Items listed in a dataset:
· · ·

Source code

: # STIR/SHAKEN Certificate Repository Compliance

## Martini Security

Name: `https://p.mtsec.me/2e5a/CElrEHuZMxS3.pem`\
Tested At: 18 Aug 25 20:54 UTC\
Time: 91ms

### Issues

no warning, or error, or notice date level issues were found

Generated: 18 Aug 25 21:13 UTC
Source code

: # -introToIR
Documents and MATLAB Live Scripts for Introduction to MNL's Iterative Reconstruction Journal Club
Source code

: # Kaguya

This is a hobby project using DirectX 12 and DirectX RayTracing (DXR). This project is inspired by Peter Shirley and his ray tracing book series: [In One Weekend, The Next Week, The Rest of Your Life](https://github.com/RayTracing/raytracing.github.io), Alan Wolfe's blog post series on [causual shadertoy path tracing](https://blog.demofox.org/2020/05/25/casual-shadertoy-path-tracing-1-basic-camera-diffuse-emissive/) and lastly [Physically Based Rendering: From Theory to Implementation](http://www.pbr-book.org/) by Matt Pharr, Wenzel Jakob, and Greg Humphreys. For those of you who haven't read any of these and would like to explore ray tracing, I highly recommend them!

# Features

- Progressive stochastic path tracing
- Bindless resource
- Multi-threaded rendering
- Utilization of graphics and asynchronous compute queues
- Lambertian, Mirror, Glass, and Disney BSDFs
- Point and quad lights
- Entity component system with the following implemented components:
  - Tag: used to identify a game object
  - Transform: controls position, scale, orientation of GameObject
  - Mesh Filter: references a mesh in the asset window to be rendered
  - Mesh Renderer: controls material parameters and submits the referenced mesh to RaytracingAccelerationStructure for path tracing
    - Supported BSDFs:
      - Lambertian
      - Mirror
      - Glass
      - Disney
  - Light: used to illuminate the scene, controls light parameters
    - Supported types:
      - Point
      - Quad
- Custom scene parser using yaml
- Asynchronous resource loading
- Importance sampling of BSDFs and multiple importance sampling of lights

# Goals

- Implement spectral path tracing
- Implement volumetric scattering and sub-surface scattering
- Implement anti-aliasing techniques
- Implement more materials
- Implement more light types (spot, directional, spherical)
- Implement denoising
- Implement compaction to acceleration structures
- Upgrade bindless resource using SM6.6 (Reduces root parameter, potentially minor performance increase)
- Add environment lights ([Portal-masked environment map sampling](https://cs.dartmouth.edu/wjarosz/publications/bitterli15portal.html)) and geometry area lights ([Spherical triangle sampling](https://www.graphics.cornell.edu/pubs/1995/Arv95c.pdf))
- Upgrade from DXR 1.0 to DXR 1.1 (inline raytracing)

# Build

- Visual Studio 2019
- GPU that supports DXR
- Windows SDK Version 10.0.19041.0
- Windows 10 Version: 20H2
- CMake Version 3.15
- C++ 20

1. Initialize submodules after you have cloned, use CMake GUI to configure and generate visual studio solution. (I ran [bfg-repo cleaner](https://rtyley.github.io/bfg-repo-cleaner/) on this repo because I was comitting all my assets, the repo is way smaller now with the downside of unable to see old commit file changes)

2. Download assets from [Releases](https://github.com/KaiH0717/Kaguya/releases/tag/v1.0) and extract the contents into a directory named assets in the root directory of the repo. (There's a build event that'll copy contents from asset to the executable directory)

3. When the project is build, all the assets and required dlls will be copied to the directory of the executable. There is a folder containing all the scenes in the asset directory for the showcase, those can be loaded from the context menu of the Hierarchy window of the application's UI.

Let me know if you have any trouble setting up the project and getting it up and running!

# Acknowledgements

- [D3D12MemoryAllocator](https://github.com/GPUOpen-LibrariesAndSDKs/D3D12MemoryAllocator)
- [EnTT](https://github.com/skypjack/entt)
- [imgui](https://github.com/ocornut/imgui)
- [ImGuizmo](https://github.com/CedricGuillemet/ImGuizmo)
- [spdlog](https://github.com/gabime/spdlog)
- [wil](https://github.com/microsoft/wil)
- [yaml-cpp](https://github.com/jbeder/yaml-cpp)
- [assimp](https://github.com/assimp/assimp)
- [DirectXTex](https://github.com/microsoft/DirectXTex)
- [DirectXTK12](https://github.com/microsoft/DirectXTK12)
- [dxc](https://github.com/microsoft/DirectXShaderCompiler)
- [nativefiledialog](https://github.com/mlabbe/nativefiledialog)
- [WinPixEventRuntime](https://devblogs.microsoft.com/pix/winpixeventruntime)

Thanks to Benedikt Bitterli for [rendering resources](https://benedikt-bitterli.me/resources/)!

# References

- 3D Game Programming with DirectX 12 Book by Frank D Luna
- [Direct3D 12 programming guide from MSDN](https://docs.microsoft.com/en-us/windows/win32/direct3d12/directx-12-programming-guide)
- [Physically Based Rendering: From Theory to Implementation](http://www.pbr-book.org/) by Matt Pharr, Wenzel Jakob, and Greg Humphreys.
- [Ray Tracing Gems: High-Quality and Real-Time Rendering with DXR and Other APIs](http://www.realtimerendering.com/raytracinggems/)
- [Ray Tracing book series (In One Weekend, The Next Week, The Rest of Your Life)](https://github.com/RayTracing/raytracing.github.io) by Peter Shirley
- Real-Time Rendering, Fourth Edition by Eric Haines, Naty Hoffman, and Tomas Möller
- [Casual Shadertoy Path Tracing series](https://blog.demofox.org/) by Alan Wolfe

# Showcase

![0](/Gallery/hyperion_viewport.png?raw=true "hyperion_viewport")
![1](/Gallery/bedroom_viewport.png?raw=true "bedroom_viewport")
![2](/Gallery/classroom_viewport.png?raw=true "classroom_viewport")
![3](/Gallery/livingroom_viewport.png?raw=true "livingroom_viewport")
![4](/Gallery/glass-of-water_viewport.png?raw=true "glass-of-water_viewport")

· · ·

Task prompt: Above are the entries; give them back verbatim.

Written solution:
Source code

: # STIR/SHAKEN Certificate Repository Compliance

## Martini Security

Name: `https://p.mtsec.me/2e5a/CElrEHuZMxS3.pem`\
Tested At: 18 Aug 25 20:54 UTC\
Time: 91ms

### Issues

no warning, or error, or notice date level issues were found

Generated: 18 Aug 25 21:13 UTC
Source code

: # -introToIR
Documents and MATLAB Live Scripts for Introduction to MNL's Iterative Reconstruction Journal Club
Source code

: # Kaguya

This is a hobby project using DirectX 12 and DirectX RayTracing (DXR). This project is inspired by Peter Shirley and his ray tracing book series: [In One Weekend, The Next Week, The Rest of Your Life](https://github.com/RayTracing/raytracing.github.io), Alan Wolfe's blog post series on [causual shadertoy path tracing](https://blog.demofox.org/2020/05/25/casual-shadertoy-path-tracing-1-basic-camera-diffuse-emissive/) and lastly [Physically Based Rendering: From Theory to Implementation](http://www.pbr-book.org/) by Matt Pharr, Wenzel Jakob, and Greg Humphreys. For those of you who haven't read any of these and would like to explore ray tracing, I highly recommend them!

# Features

- Progressive stochastic path tracing
- Bindless resource
- Multi-threaded rendering
- Utilization of graphics and asynchronous compute queues
- Lambertian, Mirror, Glass, and Disney BSDFs
- Point and quad lights
- Entity component system with the following implemented components:
  - Tag: used to identify a game object
  - Transform: controls position, scale, orientation of GameObject
  - Mesh Filter: references a mesh in the asset window to be rendered
  - Mesh Renderer: controls material parameters and submits the referenced mesh to RaytracingAccelerationStructure for path tracing
    - Supported BSDFs:
      - Lambertian
      - Mirror
      - Glass
      - Disney
  - Light: used to illuminate the scene, controls light parameters
    - Supported types:
      - Point
      - Quad
- Custom scene parser using yaml
- Asynchronous resource loading
- Importance sampling of BSDFs and multiple importance sampling of lights

# Goals

- Implement spectral path tracing
- Implement volumetric scattering and sub-surface scattering
- Implement anti-aliasing techniques
- Implement more materials
- Implement more light types (spot, directional, spherical)
- Implement denoising
- Implement compaction to acceleration structures
- Upgrade bindless resource using SM6.6 (Reduces root parameter, potentially minor performance increase)
- Add environment lights ([Portal-masked environment map sampling](https://cs.dartmouth.edu/wjarosz/publications/bitterli15portal.html)) and geometry area lights ([Spherical triangle sampling](https://www.graphics.cornell.edu/pubs/1995/Arv95c.pdf))
- Upgrade from DXR 1.0 to DXR 1.1 (inline raytracing)

# Build

- Visual Studio 2019
- GPU that supports DXR
- Windows SDK Version 10.0.19041.0
- Windows 10 Version: 20H2
- CMake Version 3.15
- C++ 20

1. Initialize submodules after you have cloned, use CMake GUI to configure and generate visual studio solution. (I ran [bfg-repo cleaner](https://rtyley.github.io/bfg-repo-cleaner/) on this repo because I was comitting all my assets, the repo is way smaller now with the downside of unable to see old commit file changes)

2. Download assets from [Releases](https://github.com/KaiH0717/Kaguya/releases/tag/v1.0) and extract the contents into a directory named assets in the root directory of the repo. (There's a build event that'll copy contents from asset to the executable directory)

3. When the project is build, all the assets and required dlls will be copied to the directory of the executable. There is a folder containing all the scenes in the asset directory for the showcase, those can be loaded from the context menu of the Hierarchy window of the application's UI.

Let me know if you have any trouble setting up the project and getting it up and running!

# Acknowledgements

- [D3D12MemoryAllocator](https://github.com/GPUOpen-LibrariesAndSDKs/D3D12MemoryAllocator)
- [EnTT](https://github.com/skypjack/entt)
- [imgui](https://github.com/ocornut/imgui)
- [ImGuizmo](https://github.com/CedricGuillemet/ImGuizmo)
- [spdlog](https://github.com/gabime/spdlog)
- [wil](https://github.com/microsoft/wil)
- [yaml-cpp](https://github.com/jbeder/yaml-cpp)
- [assimp](https://github.com/assimp/assimp)
- [DirectXTex](https://github.com/microsoft/DirectXTex)
- [DirectXTK12](https://github.com/microsoft/DirectXTK12)
- [dxc](https://github.com/microsoft/DirectXShaderCompiler)
- [nativefiledialog](https://github.com/mlabbe/nativefiledialog)
- [WinPixEventRuntime](https://devblogs.microsoft.com/pix/winpixeventruntime)

Thanks to Benedikt Bitterli for [rendering resources](https://benedikt-bitterli.me/resources/)!

# References

- 3D Game Programming with DirectX 12 Book by Frank D Luna
- [Direct3D 12 programming guide from MSDN](https://docs.microsoft.com/en-us/windows/win32/direct3d12/directx-12-programming-guide)
- [Physically Based Rendering: From Theory to Implementation](http://www.pbr-book.org/) by Matt Pharr, Wenzel Jakob, and Greg Humphreys.
- [Ray Tracing Gems: High-Quality and Real-Time Rendering with DXR and Other APIs](http://www.realtimerendering.com/raytracinggems/)
- [Ray Tracing book series (In One Weekend, The Next Week, The Rest of Your Life)](https://github.com/RayTracing/raytracing.github.io) by Peter Shirley
- Real-Time Rendering, Fourth Edition by Eric Haines, Naty Hoffman, and Tomas Möller
- [Casual Shadertoy Path Tracing series](https://blog.demofox.org/) by Alan Wolfe

# Showcase

![0](/Gallery/hyperion_viewport.png?raw=true "hyperion_viewport")
![1](/Gallery/bedroom_viewport.png?raw=true "bedroom_viewport")
![2](/Gallery/classroom_viewport.png?raw=true "classroom_viewport")
![3](/Gallery/livingroom_viewport.png?raw=true "livingroom_viewport")
![4](/Gallery/glass-of-water_viewport.png?raw=true "glass-of-water_viewport")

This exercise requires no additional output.